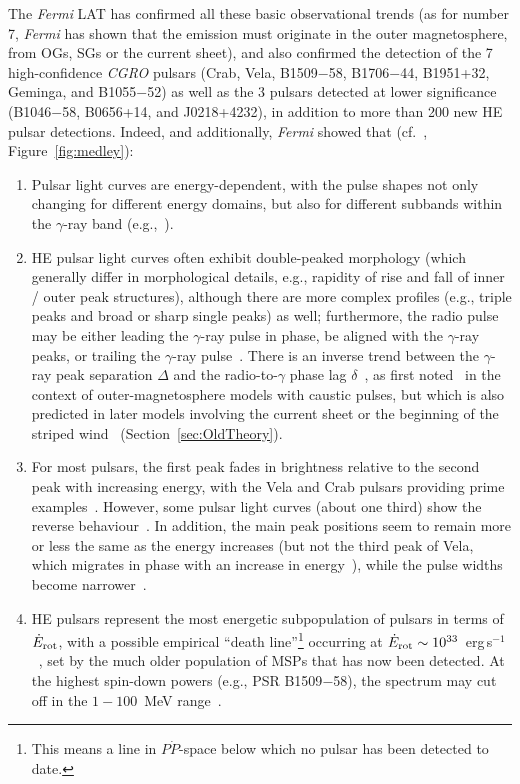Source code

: \documentclass{PoS}
\begin{document}
The \textit{Fermi} LAT has confirmed all these basic observational trends (as for number 7, \textit{Fermi} has shown that the emission must originate in the outer magnetosphere, from OGs, SGs or the current sheet), and also confirmed the detection of the 7 high-confidence \textit{CGRO} pulsars (Crab, Vela, B1509$-$58, B1706$-$44, B1951+32, Geminga, and B1055$-$52) as well as the 3 pulsars detected at lower significance (B1046$-$58, B0656+14, and J0218+4232), in addition to more than 200 new HE pulsar detections. Indeed, and additionally, \textit{Fermi} showed that (cf.~\cite{2PC}, Figure~\ref{fig:medley}):
\begin{enumerate}
  \item Pulsar light curves are energy-dependent, with the pulse shapes not only changing for different energy domains, but also for different subbands within the $\gamma$-ray band  (e.g.,~\cite{Vela2}).
  \item HE pulsar light curves often exhibit double-peaked morphology (which generally differ in morphological details, e.g., rapidity of rise and fall of inner / outer peak structures), although there are more complex profiles (e.g., triple peaks and broad or sharp single peaks) as well; furthermore, the radio pulse may be either leading the $\gamma$-ray pulse in phase, be aligned with the $\gamma$-ray peaks, or trailing the $\gamma$-ray pulse~\cite{Johnson14}. There is an inverse trend between the $\gamma$-ray peak separation $\Delta$ and the radio-to-$\gamma$ phase lag $\delta$~\cite{2PC}, as first noted~\cite{RY95} in the context of outer-magnetosphere models with caustic pulses, but which is also predicted in later models involving the current sheet or the beginning of the striped wind~\cite{Kalapotharakos14,Petri11} (Section~\ref{sec:OldTheory}).
  \item For most pulsars, the first peak fades in brightness relative to the second peak with increasing energy, with the Vela and Crab pulsars providing prime examples~\cite{Vela2,MAGIC_Crab12}. However, some pulsar light curves (about one third) show the reverse behaviour~\cite{Brambilla15,Renault15}. In addition, the main peak positions seem to remain more or less the same as the energy increases (but not the third peak of Vela, which migrates in phase with an increase in energy~\cite{Vela2}), while the pulse widths become narrower~\cite{MAGIC_Crab12,DeNaurois15}.
  \item HE pulsars represent the most energetic subpopulation of pulsars in terms of $\dot{E}_{\rm rot}$, with a possible empirical ``death line''\footnote{This means a line in $P\dot{P}$-space below which no pulsar has been detected to date.} occurring at $\dot{E}_{\rm rot}\sim10^{33}$~erg\,s$^{-1}$~\cite{Guillemot16}, set by the much older population of MSPs that has now been detected. At the highest spin-down powers (e.g., PSR B1509$-$58), the spectrum may cut off in the $1-100$~MeV range~\cite{Kuiper15}.

\end{enumerate}
\end{document}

____

Aim of the task » Within the entries above, find every line where the string "which" occurs, and copy it.

Written solution »
  \item HE pulsar light curves often exhibit double-peaked morphology (which generally differ in morphological details, e.g., rapidity of rise and fall of inner / outer peak structures), although there are more complex profiles (e.g., triple peaks and broad or sharp single peaks) as well; furthermore, the radio pulse may be either leading the $\gamma$-ray pulse in phase, be aligned with the $\gamma$-ray peaks, or trailing the $\gamma$-ray pulse~\cite{Johnson14}. There is an inverse trend between the $\gamma$-ray peak separation $\Delta$ and the radio-to-$\gamma$ phase lag $\delta$~\cite{2PC}, as first noted~\cite{RY95} in the context of outer-magnetosphere models with caustic pulses, but which is also predicted in later models involving the current sheet or the beginning of the striped wind~\cite{Kalapotharakos14,Petri11} (Section~\ref{sec:OldTheory}).
  \item For most pulsars, the first peak fades in brightness relative to the second peak with increasing energy, with the Vela and Crab pulsars providing prime examples~\cite{Vela2,MAGIC_Crab12}. However, some pulsar light curves (about one third) show the reverse behaviour~\cite{Brambilla15,Renault15}. In addition, the main peak positions seem to remain more or less the same as the energy increases (but not the third peak of Vela, which migrates in phase with an increase in energy~\cite{Vela2}), while the pulse widths become narrower~\cite{MAGIC_Crab12,DeNaurois15}.
  \item HE pulsars represent the most energetic subpopulation of pulsars in terms of $\dot{E}_{\rm rot}$, with a possible empirical ``death line''\footnote{This means a line in $P\dot{P}$-space below which no pulsar has been detected to date.} occurring at $\dot{E}_{\rm rot}\sim10^{33}$~erg\,s$^{-1}$~\cite{Guillemot16}, set by the much older population of MSPs that has now been detected. At the highest spin-down powers (e.g., PSR B1509$-$58), the spectrum may cut off in the $1-100$~MeV range~\cite{Kuiper15}.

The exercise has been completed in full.